------ Information shown ------

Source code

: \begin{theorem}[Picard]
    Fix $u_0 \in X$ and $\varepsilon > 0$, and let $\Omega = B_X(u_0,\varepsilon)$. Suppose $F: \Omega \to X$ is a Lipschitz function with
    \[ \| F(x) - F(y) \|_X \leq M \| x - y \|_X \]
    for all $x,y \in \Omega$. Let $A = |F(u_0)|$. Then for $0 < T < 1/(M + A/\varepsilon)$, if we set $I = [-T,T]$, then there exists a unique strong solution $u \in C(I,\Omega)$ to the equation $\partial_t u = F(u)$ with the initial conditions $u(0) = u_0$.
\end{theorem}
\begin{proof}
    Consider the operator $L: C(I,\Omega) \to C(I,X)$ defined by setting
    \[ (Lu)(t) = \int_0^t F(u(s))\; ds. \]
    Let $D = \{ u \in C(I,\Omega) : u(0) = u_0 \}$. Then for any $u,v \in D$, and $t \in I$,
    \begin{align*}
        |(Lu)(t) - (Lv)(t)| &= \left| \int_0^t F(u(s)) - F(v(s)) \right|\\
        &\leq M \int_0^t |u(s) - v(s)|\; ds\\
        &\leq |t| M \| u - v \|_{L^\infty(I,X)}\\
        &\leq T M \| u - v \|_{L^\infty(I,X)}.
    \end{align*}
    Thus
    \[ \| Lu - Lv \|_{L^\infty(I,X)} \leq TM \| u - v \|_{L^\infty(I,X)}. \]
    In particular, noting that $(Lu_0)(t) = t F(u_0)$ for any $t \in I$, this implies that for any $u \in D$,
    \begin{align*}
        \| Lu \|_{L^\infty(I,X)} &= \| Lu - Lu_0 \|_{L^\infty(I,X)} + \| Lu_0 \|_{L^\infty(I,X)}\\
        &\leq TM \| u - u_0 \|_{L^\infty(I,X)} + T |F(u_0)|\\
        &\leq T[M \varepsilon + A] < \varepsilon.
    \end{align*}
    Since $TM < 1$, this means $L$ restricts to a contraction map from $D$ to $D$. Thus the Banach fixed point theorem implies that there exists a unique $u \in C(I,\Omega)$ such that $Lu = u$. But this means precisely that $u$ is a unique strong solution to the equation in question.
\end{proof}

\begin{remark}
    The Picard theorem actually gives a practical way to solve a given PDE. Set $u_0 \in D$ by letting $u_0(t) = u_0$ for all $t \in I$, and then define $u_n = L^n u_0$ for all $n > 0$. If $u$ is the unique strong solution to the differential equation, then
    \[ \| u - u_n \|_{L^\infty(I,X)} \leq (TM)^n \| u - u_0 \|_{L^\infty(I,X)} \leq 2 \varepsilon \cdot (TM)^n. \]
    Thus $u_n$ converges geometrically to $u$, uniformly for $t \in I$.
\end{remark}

------

(Task details)
Write out exactly, and only, each line from the one with "TM \| u - u_0" down to the last line of the records above.

(Task response)
        &\leq TM \| u - u_0 \|_{L^\infty(I,X)} + T |F(u_0)|\\
        &\leq T[M \varepsilon + A] < \varepsilon.
    \end{align*}
    Since $TM < 1$, this means $L$ restricts to a contraction map from $D$ to $D$. Thus the Banach fixed point theorem implies that there exists a unique $u \in C(I,\Omega)$ such that $Lu = u$. But this means precisely that $u$ is a unique strong solution to the equation in question.
\end{proof}

\begin{remark}
    The Picard theorem actually gives a practical way to solve a given PDE. Set $u_0 \in D$ by letting $u_0(t) = u_0$ for all $t \in I$, and then define $u_n = L^n u_0$ for all $n > 0$. If $u$ is the unique strong solution to the differential equation, then
    \[ \| u - u_n \|_{L^\infty(I,X)} \leq (TM)^n \| u - u_0 \|_{L^\infty(I,X)} \leq 2 \varepsilon \cdot (TM)^n. \]
    Thus $u_n$ converges geometrically to $u$, uniformly for $t \in I$.
\end{remark}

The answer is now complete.